▶ [Task directions] Every line below between the line holding "will come again" and the line holding "I'm slipping into sorrow", inclusive, should be repeated exactly, and all other lines omitted.

(Beginning of Provided records)

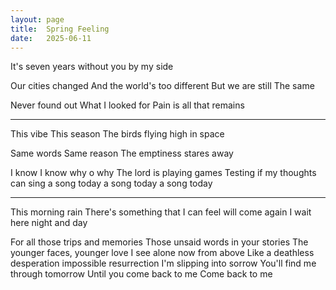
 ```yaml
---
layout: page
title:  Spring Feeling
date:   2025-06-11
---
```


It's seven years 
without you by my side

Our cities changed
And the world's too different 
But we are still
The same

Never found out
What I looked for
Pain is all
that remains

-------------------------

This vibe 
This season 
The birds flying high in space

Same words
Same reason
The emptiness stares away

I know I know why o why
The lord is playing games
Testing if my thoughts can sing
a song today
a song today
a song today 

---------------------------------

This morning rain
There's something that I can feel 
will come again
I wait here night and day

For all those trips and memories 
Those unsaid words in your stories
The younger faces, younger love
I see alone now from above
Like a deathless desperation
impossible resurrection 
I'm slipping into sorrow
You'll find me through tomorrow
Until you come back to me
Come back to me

(End of Provided records)
(Beginning of Provided records)

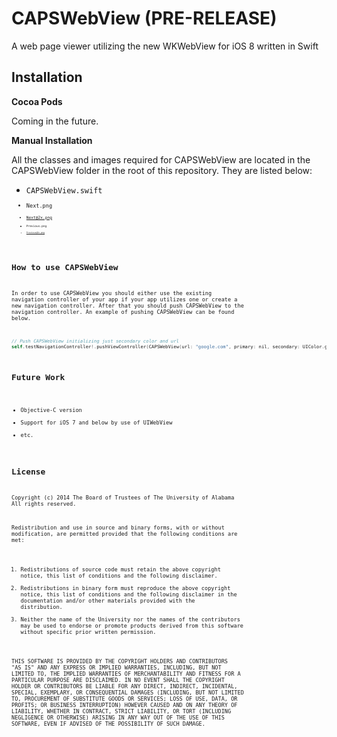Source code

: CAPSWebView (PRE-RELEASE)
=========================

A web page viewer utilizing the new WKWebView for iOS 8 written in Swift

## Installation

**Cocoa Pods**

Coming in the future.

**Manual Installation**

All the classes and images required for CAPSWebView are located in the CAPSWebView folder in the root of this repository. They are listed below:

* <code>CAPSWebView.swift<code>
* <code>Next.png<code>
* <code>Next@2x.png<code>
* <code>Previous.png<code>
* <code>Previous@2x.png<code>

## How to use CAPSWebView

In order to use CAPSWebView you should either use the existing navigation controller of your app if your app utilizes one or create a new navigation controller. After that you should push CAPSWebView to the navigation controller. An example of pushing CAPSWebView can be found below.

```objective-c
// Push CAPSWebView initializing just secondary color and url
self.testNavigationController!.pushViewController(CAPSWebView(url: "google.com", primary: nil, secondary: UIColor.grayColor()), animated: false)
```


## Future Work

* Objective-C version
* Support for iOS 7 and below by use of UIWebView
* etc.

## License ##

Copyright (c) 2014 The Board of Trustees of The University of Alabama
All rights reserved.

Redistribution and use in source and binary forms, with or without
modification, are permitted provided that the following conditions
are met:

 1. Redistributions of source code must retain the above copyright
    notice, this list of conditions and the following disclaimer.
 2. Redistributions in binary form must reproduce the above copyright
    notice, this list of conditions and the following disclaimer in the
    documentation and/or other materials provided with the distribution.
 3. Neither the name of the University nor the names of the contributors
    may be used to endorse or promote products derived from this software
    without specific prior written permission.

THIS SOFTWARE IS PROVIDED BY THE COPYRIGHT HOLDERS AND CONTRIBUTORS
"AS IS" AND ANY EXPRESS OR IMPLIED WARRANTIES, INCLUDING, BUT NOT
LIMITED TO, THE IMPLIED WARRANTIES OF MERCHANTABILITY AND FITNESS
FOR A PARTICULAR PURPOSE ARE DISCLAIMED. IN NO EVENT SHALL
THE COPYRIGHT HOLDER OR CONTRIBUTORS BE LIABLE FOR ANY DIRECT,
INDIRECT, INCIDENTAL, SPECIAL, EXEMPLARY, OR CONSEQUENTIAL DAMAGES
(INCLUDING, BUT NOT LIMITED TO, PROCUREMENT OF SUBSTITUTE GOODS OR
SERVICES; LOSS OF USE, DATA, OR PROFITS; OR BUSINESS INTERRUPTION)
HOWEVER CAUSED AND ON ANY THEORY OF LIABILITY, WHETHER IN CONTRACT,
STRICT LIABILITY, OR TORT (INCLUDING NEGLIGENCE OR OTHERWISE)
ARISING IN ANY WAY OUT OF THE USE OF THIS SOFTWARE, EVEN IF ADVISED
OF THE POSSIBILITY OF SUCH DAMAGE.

(End of Provided records)

▶ [The answer]
will come again
I wait here night and day

For all those trips and memories 
Those unsaid words in your stories
The younger faces, younger love
I see alone now from above
Like a deathless desperation
impossible resurrection 
I'm slipping into sorrow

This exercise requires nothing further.